O polêmico projeto de lei que propõe cercar a Praça Tomi Nakagawa, localizada no Centro de Londrina, teve mais um capítulo esta semana. Os órgãos consultados pela Comissão de Justiça da Câmara de Vereadores emitiram parecer contrário à medida. A vereadora Sandra Graça (PP), autora da proposta, afirmou que pretende convocar autoridades locais e representantes da sociedade para encontrar outras alternativas para conter a degradação da área de lazer.
Segundo Sandra Graça, todos os órgãos consultados avaliaram negativamente a proposta. ''O projeto foi apresentado à Secretaria Municipal de Obras, Companhia Municipal de Trânsito e Urbanização (CMTU) e Ippul (Instituto de Pesquisa e Planejamento Urbano de Londrina)'', explicou.
A vereadora acredita que o projeto de lei foi mal-interpretado. ''Alegaram que a praça é um local público e que cercá-la iria tirar o direito da pessoa ir e vir. Na realidade, a ideia é concentrar a entrada e saída em apenas duas portarias.
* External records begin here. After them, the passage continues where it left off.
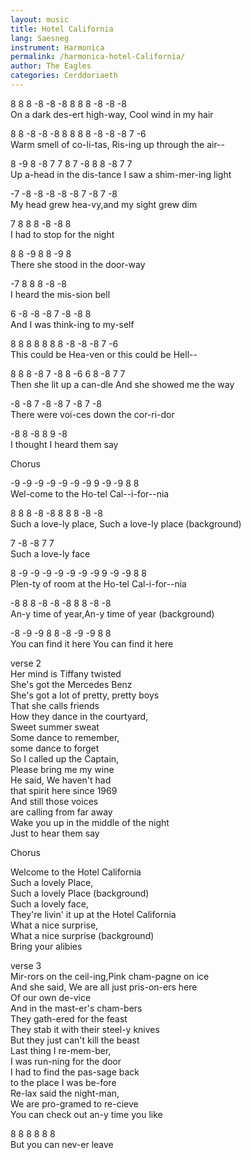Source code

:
 ```yaml
---
layout: music
title: Hotel California
lang: Saesneg
instrument: Harmonica
permalink: /harmonica-hotel-California/
author: The Eagles
categories: Cerddoriaeth
---
```


8  8  8   -8  -8   -8   8     8   8  -8  -8  -8  
On a dark des-ert high-way, Cool wind in my hair  
  
  8    8   -8 -8 -8  8    8   8   8   -8    -8  -8 7 -6  
Warm smell of co-li-tas, Ris-ing up through the air--  
  
8  -9  8  -8  7   7    8   7 -8  8  8   -8   7    7  
Up a-head in the dis-tance I saw a shim-mer-ing light  
  
-7  -8   -8  -8  -8 -8   7  -8     7  -8  
My head grew hea-vy,and my sight grew dim  
  
7  8   8  8   -8  -8    8  
I had to stop for the night  
  
  8    8    -9   8  8   -9   8  
There she stood in the door-way  
  
-7  8    8   8   -8   -8  
I heard the mis-sion bell  
  
 6 -8 -8   -8    7  -8 -8  8  
And I was think-ing to my-self  
  
  8    8    8  8   8  8    8   -8   -8  -8 7 -6  
This could be Hea-ven or this could be  Hell--  
  
  8   8   8  -8 7 -8   8  -6   6    8    -8  7  7  
Then she lit up a can-dle And she showed me the way  
  
 -8    -8   7  -8   -8   7   -8  7  -8  
There were voi-ces down the cor-ri-dor  
  
-8  8    -8   8     9  -8  
I thought I heard them say  
  
Chorus  
  
-9  -9   -9 -9  -9  -9  -9  9 -9 -9 8  8  
Wel-come to the Ho-tel Cal--i-for--nia  
  
  8  8  8   -8  -8     8   8   8  -8   -8  
Such a love-ly place, Such a love-ly place (background)  
  
  7  -8 -8   7  7  
Such a love-ly face  
  
  8  -9 -9  -9  -9  -9 -9 -9   9 -9 -9 8  8  
Plen-ty of room at the Ho-tel Cal-i-for--nia  
  
-8 8  8   -8  -8  -8 8  8   -8  -8  
An-y time of year,An-y time of year (background)  
  
-8   -9  -9   8   8  -8  -9   -9   8  8  
You can find it here You can find it here  
  
verse 2  
Her mind is Tiffany twisted  
She's got the Mercedes Benz  
She's got a lot of pretty, pretty boys  
That she calls friends  
How they dance in the courtyard,  
Sweet summer sweat  
Some dance to remember,  
some dance to forget  
So I called up the Captain,  
Please bring me my wine  
He said, We haven't had  
that spirit here since 1969  
And still those voices  
are calling from far away  
Wake you up in the middle of the night  
Just to hear them say  
  
Chorus  
  
Welcome to the Hotel California  
Such a lovely Place,  
Such a lovely Place (background)  
Such a lovely face,  
They're livin' it up at the Hotel California  
What a nice surprise,  
What a nice surprise (background)  
Bring your alibies  
  
verse 3  
Mir-rors on the ceil-ing,Pink cham-pagne on ice  
And she said, We are all just pris-on-ers here  
Of our own de-vice   
And in the mast-er's cham-bers  
They gath-ered for the feast  
They stab it with their steel-y knives  
But they just can't kill the beast  
Last thing I re-mem-ber,  
I was run-ning for the door  
I had to find the pas-sage back  
to the place I was be-fore  
Re-lax said the night-man,  
 We are pro-gramed to re-cieve  
You can check out an-y time you like  
  
 8   8   8   8  8     8  
But you can nev-er leave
Dessa forma seria possível melhorar a segurança e acabar com o vandalismo na praça'', afirmou.
''A proposta de cercar a praça é uma resposta ao apelo de membros da comunidade japonesa, que se mostrou indignada com a rápida degradação da praça e com a presença constante de usuários de drogas no local'', argumentou a vereadora.
Diante da negativa dos órgãos consultados pela Comissão de Justiça da Câmara, Sandra Graça disse que pretende se reunir com representantes de vários órgãos e entidades para argumentar sobre o projeto e ouvir sugestões sobre outras possíveis medidas preventivas.
Os usuários da praça se dividem quanto ao cercamento do espaço. ''Acho que a praça deveria continuar aberta. Se fosse fechada, muita gente deixaria de visitá-la'', afirmou a vendedora desempregada Jocelaine de Oliveira, ao lado da filha Gabriela, 7 anos.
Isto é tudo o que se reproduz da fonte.